(Collected data)

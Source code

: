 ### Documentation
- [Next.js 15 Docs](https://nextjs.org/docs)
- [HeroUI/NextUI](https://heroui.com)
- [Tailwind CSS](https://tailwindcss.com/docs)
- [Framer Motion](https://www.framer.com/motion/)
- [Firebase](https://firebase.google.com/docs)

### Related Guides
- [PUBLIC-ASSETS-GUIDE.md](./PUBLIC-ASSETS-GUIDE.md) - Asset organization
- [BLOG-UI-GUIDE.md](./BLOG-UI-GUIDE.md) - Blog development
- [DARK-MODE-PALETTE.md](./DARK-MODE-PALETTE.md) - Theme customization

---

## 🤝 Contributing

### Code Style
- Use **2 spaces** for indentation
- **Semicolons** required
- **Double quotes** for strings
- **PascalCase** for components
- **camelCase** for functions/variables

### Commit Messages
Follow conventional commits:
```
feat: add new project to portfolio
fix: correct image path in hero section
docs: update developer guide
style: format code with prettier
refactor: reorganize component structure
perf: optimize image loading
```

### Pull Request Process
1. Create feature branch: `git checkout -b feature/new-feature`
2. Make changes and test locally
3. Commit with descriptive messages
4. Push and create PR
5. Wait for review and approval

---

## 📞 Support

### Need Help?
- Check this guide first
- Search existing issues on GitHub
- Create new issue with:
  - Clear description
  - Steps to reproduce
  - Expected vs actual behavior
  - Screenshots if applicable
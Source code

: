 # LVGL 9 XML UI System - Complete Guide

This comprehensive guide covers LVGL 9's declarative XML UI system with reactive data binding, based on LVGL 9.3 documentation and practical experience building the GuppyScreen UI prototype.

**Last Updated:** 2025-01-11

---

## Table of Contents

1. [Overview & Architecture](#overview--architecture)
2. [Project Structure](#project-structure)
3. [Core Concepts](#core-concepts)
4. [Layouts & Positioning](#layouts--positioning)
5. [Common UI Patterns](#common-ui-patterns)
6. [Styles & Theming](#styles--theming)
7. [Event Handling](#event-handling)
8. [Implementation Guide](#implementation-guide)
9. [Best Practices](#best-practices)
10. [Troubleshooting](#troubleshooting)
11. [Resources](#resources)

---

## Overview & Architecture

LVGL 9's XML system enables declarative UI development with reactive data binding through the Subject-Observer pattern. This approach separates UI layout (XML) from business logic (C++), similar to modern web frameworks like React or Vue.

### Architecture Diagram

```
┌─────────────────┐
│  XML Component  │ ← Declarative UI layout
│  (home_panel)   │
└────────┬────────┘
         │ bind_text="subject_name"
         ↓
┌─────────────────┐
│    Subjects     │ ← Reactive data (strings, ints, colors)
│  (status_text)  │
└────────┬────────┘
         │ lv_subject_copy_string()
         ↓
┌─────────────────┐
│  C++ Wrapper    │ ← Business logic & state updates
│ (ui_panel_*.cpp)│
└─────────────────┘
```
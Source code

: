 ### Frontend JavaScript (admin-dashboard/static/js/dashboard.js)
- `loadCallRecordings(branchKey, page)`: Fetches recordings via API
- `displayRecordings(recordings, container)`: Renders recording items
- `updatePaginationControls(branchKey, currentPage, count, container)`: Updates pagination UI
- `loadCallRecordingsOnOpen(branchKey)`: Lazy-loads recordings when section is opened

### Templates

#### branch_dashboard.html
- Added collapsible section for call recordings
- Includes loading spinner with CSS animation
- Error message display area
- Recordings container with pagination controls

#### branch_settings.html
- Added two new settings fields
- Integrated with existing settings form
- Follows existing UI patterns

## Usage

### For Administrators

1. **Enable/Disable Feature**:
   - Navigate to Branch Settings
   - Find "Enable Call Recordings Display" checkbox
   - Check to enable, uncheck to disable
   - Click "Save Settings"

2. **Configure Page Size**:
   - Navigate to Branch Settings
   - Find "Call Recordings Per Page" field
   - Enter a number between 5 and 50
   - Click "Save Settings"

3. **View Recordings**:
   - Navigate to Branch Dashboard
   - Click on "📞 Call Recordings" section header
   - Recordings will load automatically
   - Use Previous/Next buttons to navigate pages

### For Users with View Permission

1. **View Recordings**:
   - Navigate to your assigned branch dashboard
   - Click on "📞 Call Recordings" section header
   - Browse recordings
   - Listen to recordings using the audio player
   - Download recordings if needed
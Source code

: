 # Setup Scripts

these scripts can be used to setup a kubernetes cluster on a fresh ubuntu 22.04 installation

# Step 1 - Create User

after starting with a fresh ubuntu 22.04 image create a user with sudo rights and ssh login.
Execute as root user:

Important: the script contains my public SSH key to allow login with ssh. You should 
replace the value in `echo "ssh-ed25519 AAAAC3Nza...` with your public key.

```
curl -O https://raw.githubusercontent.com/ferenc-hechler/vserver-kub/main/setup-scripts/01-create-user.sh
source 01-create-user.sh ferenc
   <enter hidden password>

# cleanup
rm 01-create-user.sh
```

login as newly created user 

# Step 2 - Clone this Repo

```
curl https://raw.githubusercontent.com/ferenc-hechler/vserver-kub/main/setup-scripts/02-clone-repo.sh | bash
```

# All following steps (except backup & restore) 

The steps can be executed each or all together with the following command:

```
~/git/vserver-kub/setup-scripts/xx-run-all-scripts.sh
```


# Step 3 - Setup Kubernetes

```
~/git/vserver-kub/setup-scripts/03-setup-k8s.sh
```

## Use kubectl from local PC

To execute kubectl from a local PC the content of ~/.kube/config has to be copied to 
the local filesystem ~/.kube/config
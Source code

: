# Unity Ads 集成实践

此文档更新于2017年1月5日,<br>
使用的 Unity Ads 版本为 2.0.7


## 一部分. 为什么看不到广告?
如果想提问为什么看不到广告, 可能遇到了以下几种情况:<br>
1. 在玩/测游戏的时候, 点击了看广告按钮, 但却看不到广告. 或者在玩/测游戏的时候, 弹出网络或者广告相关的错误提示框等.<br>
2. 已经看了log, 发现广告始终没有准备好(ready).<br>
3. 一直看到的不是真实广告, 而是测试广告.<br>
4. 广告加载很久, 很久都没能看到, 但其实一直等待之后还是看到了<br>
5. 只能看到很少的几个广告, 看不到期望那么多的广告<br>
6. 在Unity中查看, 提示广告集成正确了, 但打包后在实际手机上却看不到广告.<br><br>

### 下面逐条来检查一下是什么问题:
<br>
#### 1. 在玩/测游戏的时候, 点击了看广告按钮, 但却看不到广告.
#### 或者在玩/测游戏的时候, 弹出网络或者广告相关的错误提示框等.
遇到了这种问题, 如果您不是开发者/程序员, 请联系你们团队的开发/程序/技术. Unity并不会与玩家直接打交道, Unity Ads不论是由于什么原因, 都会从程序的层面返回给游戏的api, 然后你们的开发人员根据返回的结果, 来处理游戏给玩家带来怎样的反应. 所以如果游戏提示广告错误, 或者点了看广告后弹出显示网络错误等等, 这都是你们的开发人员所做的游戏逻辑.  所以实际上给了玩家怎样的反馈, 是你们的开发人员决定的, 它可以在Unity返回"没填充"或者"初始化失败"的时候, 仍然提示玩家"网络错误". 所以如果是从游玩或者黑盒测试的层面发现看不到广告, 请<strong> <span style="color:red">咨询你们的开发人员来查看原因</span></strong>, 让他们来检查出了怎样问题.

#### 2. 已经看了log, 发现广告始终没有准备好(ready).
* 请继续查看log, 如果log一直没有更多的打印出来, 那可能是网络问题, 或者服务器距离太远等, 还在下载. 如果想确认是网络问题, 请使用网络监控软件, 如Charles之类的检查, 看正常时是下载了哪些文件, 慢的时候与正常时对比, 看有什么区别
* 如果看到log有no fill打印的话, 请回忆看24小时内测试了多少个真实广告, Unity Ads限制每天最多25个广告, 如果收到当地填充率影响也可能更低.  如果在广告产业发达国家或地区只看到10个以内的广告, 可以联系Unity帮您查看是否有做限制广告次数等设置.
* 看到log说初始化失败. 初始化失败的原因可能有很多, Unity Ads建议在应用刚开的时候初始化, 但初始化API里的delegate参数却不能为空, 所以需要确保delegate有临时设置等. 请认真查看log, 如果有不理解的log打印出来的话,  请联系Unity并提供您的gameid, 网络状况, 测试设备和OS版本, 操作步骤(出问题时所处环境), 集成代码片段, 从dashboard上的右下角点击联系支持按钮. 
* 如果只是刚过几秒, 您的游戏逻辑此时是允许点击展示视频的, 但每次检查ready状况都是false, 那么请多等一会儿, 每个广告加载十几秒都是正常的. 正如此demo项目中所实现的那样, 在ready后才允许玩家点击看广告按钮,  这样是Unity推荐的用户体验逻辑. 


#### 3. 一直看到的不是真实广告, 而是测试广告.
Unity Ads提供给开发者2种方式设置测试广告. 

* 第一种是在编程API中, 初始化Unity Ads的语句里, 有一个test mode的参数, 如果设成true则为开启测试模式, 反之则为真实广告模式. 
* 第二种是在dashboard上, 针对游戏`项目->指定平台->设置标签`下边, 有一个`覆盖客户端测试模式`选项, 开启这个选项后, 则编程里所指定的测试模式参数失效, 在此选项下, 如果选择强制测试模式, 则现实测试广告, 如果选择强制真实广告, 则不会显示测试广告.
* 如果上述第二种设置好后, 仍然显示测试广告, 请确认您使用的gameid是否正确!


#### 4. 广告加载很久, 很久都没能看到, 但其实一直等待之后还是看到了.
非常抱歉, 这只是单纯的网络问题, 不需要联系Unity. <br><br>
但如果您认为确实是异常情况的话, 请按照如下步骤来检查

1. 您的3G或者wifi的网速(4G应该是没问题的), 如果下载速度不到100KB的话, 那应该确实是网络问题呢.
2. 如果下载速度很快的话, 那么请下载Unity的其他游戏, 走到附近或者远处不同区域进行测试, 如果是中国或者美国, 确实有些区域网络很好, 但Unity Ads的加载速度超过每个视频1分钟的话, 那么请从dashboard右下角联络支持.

=== DIRECTIONS FOR THIS TASK ===
Your answer should be the exact lines above from the one with "### Need Help?" through the one with "- Complete Guide", both included, and nothing besides.

=== WRITTEN SOLUTION ===
### Need Help?
- Check this guide first
- Search existing issues on GitHub
- Create new issue with:
  - Clear description
  - Steps to reproduce
  - Expected vs actual behavior
  - Screenshots if applicable
Source code

: # LVGL 9 XML UI System - Complete Guide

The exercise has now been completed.